Note that the statue moves only in the time when the museum is open to the public.

There's someone moving it discreetly, time after time. And it was not noticed.

Don't  believe in the display (on the top of video) - That Simple: You can add any number, any time, any information in video,  later, by edition. But, If you can acess on the monitoring room. Bingo!


MarkTsmx
MarkTsmx

@SergioGumercindo You have a good point. It made me think of the amount of added tourism that the place will not get from this event.

omaoildeirg
omaoildeirg

Just like everything else that happens on this Earth of ours ---- Absolutely nothing happens without a reason. There is a natural explanation for everything from the beginning of time. God is the only real mystery in this life/world of ours.

MarkTsmx
MarkTsmx

@omaoildeirgActually God is NOT a mystery. It's our willingness to listen to his, or ITS, doctrines to live better that is a mystery until we do those things as designated.

JoeArnold
JoeArnold

I t seems to me that this is exactly the kind of mysticism our culture needs. If we are to survive the next millennium, we need ritual to return so we can experience true rites of passage for the preservation of our species (and I am not talking about organized religions which have failed miserably). Spirituality can be and must be a huge part of our lives for it is the logical thought process that has lead us to our current debacle....I will be releasing my book about spirituality in the coming year which sheds some light on how we as a society must reconnect with ourselves to help us through the next keyhole...."The Song" by Cuseami....

astarkar
astarkar

The milliseconds rarely change from ":23" and if they do it is to ":25" - timestamp editing!

MarkTsmx
MarkTsmx

This is not mystery. If they put the statue on a piece of felt then it would not move. The stone and the glass are slippery enough to allow the statue to rotate due to the vibration of the people and the traffic.

MaseWehrle
MaseWehrle

@MarkTsmx What abt the other statues-they do not move. Also, this thing hasn't moved in yrs but now all of a sudden vibrations from people walking are going to effect it?

MarkTsmx
MarkTsmx

@MaseWehrle I see your point. Still from the video you can see that the statue moves more during the high volume of traffic in the museum and outside of the museum.

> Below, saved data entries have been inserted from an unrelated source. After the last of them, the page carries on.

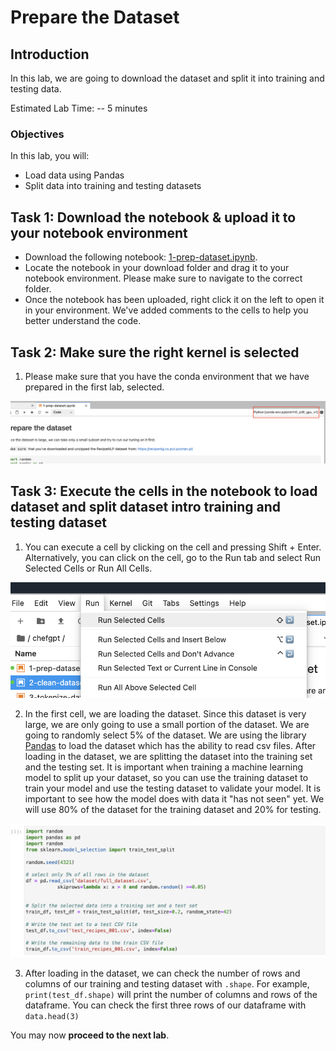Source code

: # Prepare the Dataset

## Introduction

In this lab, we are going to download the dataset and split it into training and testing data.

Estimated Lab Time: -- 5 minutes

### Objectives

In this lab, you will:

* Load data using Pandas
* Split data into training and testing datasets

## Task 1: Download the notebook & upload it to your notebook environment

* Download the following notebook: [1-prep-dataset.ipynb](files/1-prep-dataset.ipynb).
* Locate the notebook in your download folder and drag it to your notebook environment. Please make sure to navigate to the correct folder.
* Once the notebook has been uploaded, right click it on the left to open it in your environment. We've added comments to the cells to help you better understand the code.


## Task 2: Make sure the right kernel is selected

1. Please make sure that you have the conda environment that we have prepared in the first lab, selected.

 ![Select Kernel](images/select-kernel.png)

## Task 3: Execute the cells in the notebook to load dataset and split dataset intro training and testing dataset

1.  You can execute a cell by clicking on the cell and pressing Shift + Enter.  Alternatively, you can click on the cell, go to the Run tab and select Run Selected Cells or Run All Cells.

![Run Cell](images/run-cell.png)

2.  In the first cell, we are loading the dataset.  Since this dataset is very large, we are only going to use a small portion of the dataset.  We are going to randomly select 5% of the dataset.   We are using the library [Pandas](https://pandas.pydata.org/) to load the dataset which has the ability to read csv files.  After loading in the dataset, we are splitting the dataset into the training set and the testing set.  It is important when training a machine learning model to split up your dataset, so you can use the training dataset to train your model and use the testing dataset to validate your model.  It is important to see how the model does with data it "has not seen" yet. We will use 80% of the dataset for the training dataset and 20% for testing.

![Spllit Dataset](images/split-dataset.png)

3.  After loading in the dataset, we can check the number of rows and columns of our training and testing dataset with `.shape`.  For example, `print(test_df.shape)` will print the number of columns and rows of the dataframe.  You can check the first three rows of our dataframe with `data.head(3)`

You may now **proceed to the next lab**.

Definitely looks like the vibrations are the cause.

suspicious123
suspicious123

"... instead it showed the statue rotating imperceptibly on its own throughout the day and night." Um, I only saw it moving during daylight hours, not at night. And just because this is a time-lapse video, doesn't mean that it couldn't be edited by professional editors. 


MaseWehrle
MaseWehrle like.author.displayName 1 Like

@suspicious123 You'll never be convinced it is something else then-even if you saw the unedited version your self.

suspicious123
suspicious123 like.author.displayName 1 Like

@MaseWehrle Maybe it's not fake, but there has to be a logical explanation other than "spirits", "ghosts", or whatever. 

Lorkham
Lorkham

@suspicious123

Try to avoid narrow-mindedness. I'm not superstitious, myself, but those are no grounds on which to dismiss a theory against which there is little evidence.